Task requirements »
I need each line of the entries below that includes the string "this".

══════════

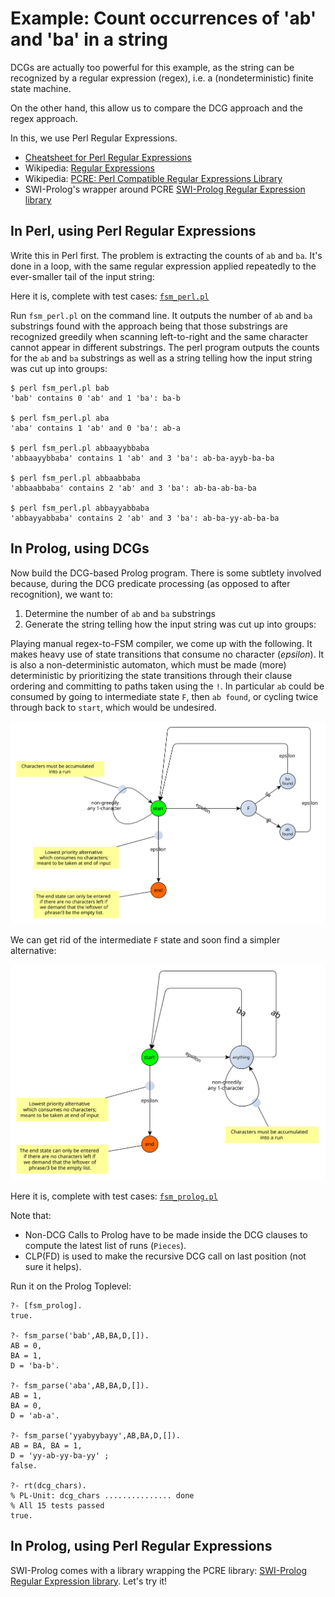 # Example: Count occurrences of 'ab' and 'ba' in a string

DCGs are actually too powerful for this example, as the string can be recognized by a 
regular expression (regex), i.e. a  (nondeterministic) finite state machine.

On the other hand, this allow us to compare the DCG approach and the regex approach.

In this, we use Perl Regular Expressions.

- [Cheatsheet for Perl Regular Expressions](https://perlmaven.com/regex-cheat-sheet)
- Wikipedia: [Regular Expressions](https://en.wikipedia.org/wiki/Regular_expression)
- Wikipedia: [PCRE: Perl Compatible Regular Expressions Library](https://en.wikipedia.org/wiki/Perl_Compatible_Regular_Expressions)
- SWI-Prolog's wrapper around PCRE [SWI-Prolog Regular Expression library](https://eu.swi-prolog.org/pldoc/doc_for?object=section(%27packages/pcre.html%27))

## In Perl, using Perl Regular Expressions

Write this in Perl first. The problem is extracting the counts of `ab` and `ba`. It's 
done in a loop, with the same regular expression applied repeatedly to the ever-smaller
tail of the input string:

Here it is, complete with test cases: [`fsm_perl.pl`](fsm_perl.pl)

Run `fsm_perl.pl` on the command line. It outputs the number of `ab` and `ba` substrings
found with the approach being that those substrings are recognized greedily when scanning
left-to-right and the same character cannot appear in different substrings. The perl 
program outputs the counts for the `ab` and `ba` substrings as well as a string telling how
the input string was cut up into groups:

```
$ perl fsm_perl.pl bab
'bab' contains 0 'ab' and 1 'ba': ba-b

$ perl fsm_perl.pl aba
'aba' contains 1 'ab' and 0 'ba': ab-a

$ perl fsm_perl.pl abbaayybbaba
'abbaayybbaba' contains 1 'ab' and 3 'ba': ab-ba-ayyb-ba-ba

$ perl fsm_perl.pl abbaabbaba
'abbaabbaba' contains 2 'ab' and 3 'ba': ab-ba-ab-ba-ba

$ perl fsm_perl.pl abbayyabbaba
'abbayyabbaba' contains 2 'ab' and 3 'ba': ab-ba-yy-ab-ba-ba
```

## In Prolog, using DCGs 

Now build the DCG-based Prolog program. There is some subtlety involved because, during the
DCG predicate processing (as opposed to after recognition), we want to:

1. Determine the number of `ab` and `ba` substrings
2. Generate the string telling how the input string was cut up into groups:

Playing manual regex-to-FSM compiler, we come up with the following. It makes heavy use
of state transitions that consume no character (_epsilon_). It is also a non-deterministic
automaton, which must be made (more) deterministic by prioritizing the state transitions
through their clause ordering and committing to paths taken using the `!`.  In particular
`ab` could be consumed by going to intermediate state `F`, then `ab found`, or cycling 
twice through back to `start`, which would be undesired.

![regex_fsm_1](regex_fsm_1.svg)

We can get rid of the intermediate `F` state and soon find a simpler alternative:

![regex_fsm_2](regex_fsm_2.svg)

Here it is, complete with test cases: [`fsm_prolog.pl`](fsm_prolog.pl)

Note that:

- Non-DCG Calls to Prolog have to be made inside the DCG clauses to compute the latest list of runs (`Pieces`).
- CLP(FD) is used to make the recursive DCG call on last position (not sure it helps).

Run it on the Prolog Toplevel:

```
?- [fsm_prolog].
true.

?- fsm_parse('bab',AB,BA,D,[]).
AB = 0,
BA = 1,
D = 'ba-b'.

?- fsm_parse('aba',AB,BA,D,[]).
AB = 1,
BA = 0,
D = 'ab-a'.

?- fsm_parse('yyabyybayy',AB,BA,D,[]).
AB = BA, BA = 1,
D = 'yy-ab-yy-ba-yy' ;
false.

?- rt(dcg_chars).
% PL-Unit: dcg_chars ............... done
% All 15 tests passed
true.
```

## In Prolog, using Perl Regular Expressions

SWI-Prolog comes with a library wrapping the PCRE library: 
[SWI-Prolog Regular Expression library](https://eu.swi-prolog.org/pldoc/doc_for?object=section(%27packages/pcre.html%27)).
Let's try it!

══════════

Exercise output »
DCGs are actually too powerful for this example, as the string can be recognized by a 
On the other hand, this allow us to compare the DCG approach and the regex approach.
In this, we use Perl Regular Expressions.
Write this in Perl first. The problem is extracting the counts of `ab` and `ba`. It's 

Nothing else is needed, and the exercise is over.